Staining for blood vessels in free-floating sections. We tested a few different blood vessel markers to determine whether they also work for frozen fixed brain sections. (a) CD31 showed light-inconsistent staining of blood vessels, but also stained cells in the dentate gyrus (blue arrow). (b) The microvessel algorithm detected a few blood vessels, but clearly missed some that were lightly stained (red arrows). (c) Collage IV robustly stained large and small blood vessels in both the hippocampus and cortex, which were readily detected by the microvessel algorithm (d). (e) DP71 also stained the blood vessels well, though there was apparent staining of astrocyte cells as well, which were erroneously identified as blood vessels by the microvessel algorithm (blue arrows; f). The algorithm identified more vessels in the DP71 stained slide than the other antibodies, likely due counting non-vessel stained cells (g), yielding a higher apparent blood vessel density (h). Red boxes indicate the region of interest analyzed by the microvessel algorithm, shown in the second panel for each antibody.

Figure 6.

The effect of sex on cerebral microvessels. FFPE sections of mouse brain were stained for microvessels using collagen IV as a marker. Each slide was subsequently scanned using the Aperio ScanScope and analyzed using the microvessel algorithm feature of the associated ImageScope software, drawing regions of interest around the hippocampus and cortex of each section.

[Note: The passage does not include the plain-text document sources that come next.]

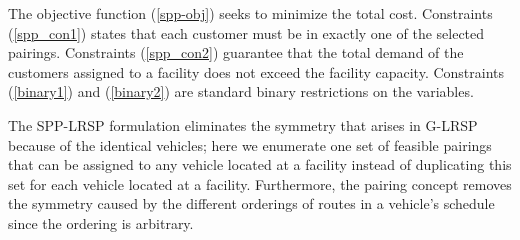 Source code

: \documentclass[11pt]{article}
\begin{document}
The objective function (\ref{spp-obj}) seeks to minimize the total cost.
Constraints (\ref{spp_con1}) 
states that each customer must be in exactly one of the selected pairings.
Constraints (\ref{spp_con2}) 
guarantee that the total demand of the customers assigned to
a facility does not exceed the facility capacity.  
Constraints (\ref{binary1}) and (\ref{binary2}) are standard binary restrictions on the 
variables. 

The SPP-LRSP formulation eliminates the symmetry that arises in G-LRSP because of the
identical vehicles; here we enumerate one set of feasible pairings that can be assigned to any vehicle 
located at a facility instead of duplicating this set for each vehicle located at a facility. 
Furthermore, the pairing concept removes the symmetry caused by the different orderings of routes in a 
vehicle's schedule since the ordering is arbitrary.
\end{document}
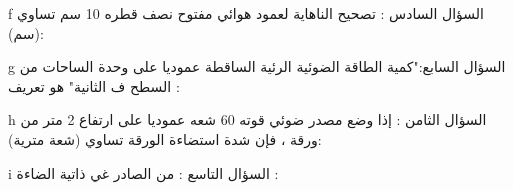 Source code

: \documentclass[a4paper]{article}
\begin{document}
\begin{examcopy}
\begin{multicols}{3}
  \begin{Arabic}\begin{question}{f}
السؤال السادس : تصحيح الناهاية لعمود هوائي مفتوح نصف قطره 10 سم تساوي (سم):
    \columnseprule=0pt\begin{multicols}{2}
    \begin{choices}[o]
    \end{choices}
    \end{multicols}
  \end{question}\end{Arabic}
  
 \begin{Arabic}\begin{question}{g}
السؤال السابع:"كمية الطاقة الضوئية الرئية الساقطة عموديا على وحدة الساحات من السطح ف الثانية" هو تعريف :‬
    \begin{choices}
    \end{choices}
  \end{question}\end{Arabic}
  


  \begin{Arabic}\begin{question}{h}
السؤال الثامن : إذا وضع مصدر ضوئي قوته 60 شعه عموديا على ارتفاع 2 متر من ورقة ، فإن شدة استضاءة الورقة تساوي (شعة مترية):
    \columnseprule=0pt\begin{multicols}{2}
    \begin{choices}[o]
    \end{choices}
    \end{multicols}
  \end{question}\end{Arabic}
  

   \begin{Arabic}\begin{question}{i}
السؤال التاسع : من الصادر غي ذاتية الضاءة :
    \columnseprule=0pt\begin{multicols}{2}
    \begin{choices}
    \end{choices}
    \end{multicols}
  \end{question}\end{Arabic}


\end{multicols}  

\end{examcopy}
\end{document}
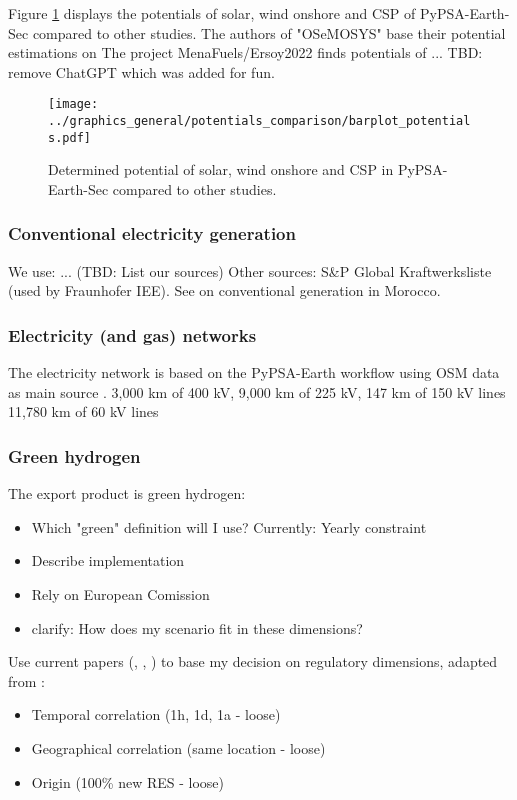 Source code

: Figure \ref{fig:potentials} displays the potentials of solar, wind onshore and CSP 
of PyPSA-Earth-Sec compared to other studies. The authors of "OSeMOSYS" 
\cite{Cannone2021} base their potential estimations on \cite[primary: 13,18,19]{Cannone2021}
The project MenaFuels/Ersoy2022 \cite{Ersoy2022} finds potentials of ...
TBD: remove ChatGPT which was added for fun.

\begin{figure}[h!]
    \centering
    \texttt{[image: ../graphics\_general/potentials\_comparison/barplot\_potentials.pdf]}
    \caption{Determined potential of solar, wind onshore and CSP in PyPSA-Earth-Sec compared to other studies.}
    \label{fig:potentials}
\end{figure}


\subsubsection{Conventional electricity generation}
We use: ... (TBD: List our sources)
Other sources: S\&P Global Kraftwerksliste (used by Fraunhofer IEE).
See \cite[p. 26]{Ersoy2022}  on conventional generation in Morocco.


\subsubsection{Electricity (and gas) networks}
The electricity network is based on the PyPSA-Earth workflow using OSM data as main source \cite{Parzen2022}.
3,000 km of 400 kV, 9,000 km of 225 kV, 147 km of 150 kV lines 
11,780 km of 60 kV lines \cite[p. 6, primary 44]{Boulakhbar2020}


\subsubsection{Green hydrogen}
The export product is green hydrogen:
\begin{itemize}
    \item Which "green" definition will I use? Currently: Yearly constraint
    \item Describe implementation
    \item Rely on European Comission
    \item clarify: How does my scenario fit in these dimensions?
\end{itemize}

Use current papers (\cite{Brauer2022}, \cite{Ruhnau2022}, \cite{Zeyen2022}) to base my decision on
regulatory dimensions, adapted from \cite{Brauer2022}:
\begin{itemize}
    \item Temporal correlation (1h, 1d, 1a - loose) 
    \item Geographical correlation (same location - loose)
    \item Origin (100\% new RES - loose)
\end{itemize}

Representative images for each brain region are shown for both female (a, c) and male (b, d) mice. (e) Vessel density was similar in males and females in the hippocampus, while females had a higher density in the cortex. (f) Vessel perimeter was not significantly different between females and males in either brain region tested. (g) The lumen area trended larger in the males than the females in the hippocampus. (h) Wall thickness was slightly thinner in males compared with females in both brain regions. Vessel walls were thicker in the hippocampus than the cortex of female mice. N = 6/sex. The distribution of data was evaluated by a Shapiro-Wilk test for normality (e, p = 0.017, f, p = 0.23, g, p < 0.0001, h, p = 0.425). Vessel density and lumen are were subsequently analyzed with a Mann-Whitney U test for nonparametric data. Vessel perimeter and wall thickness were subsequently analyzed by ANOVA.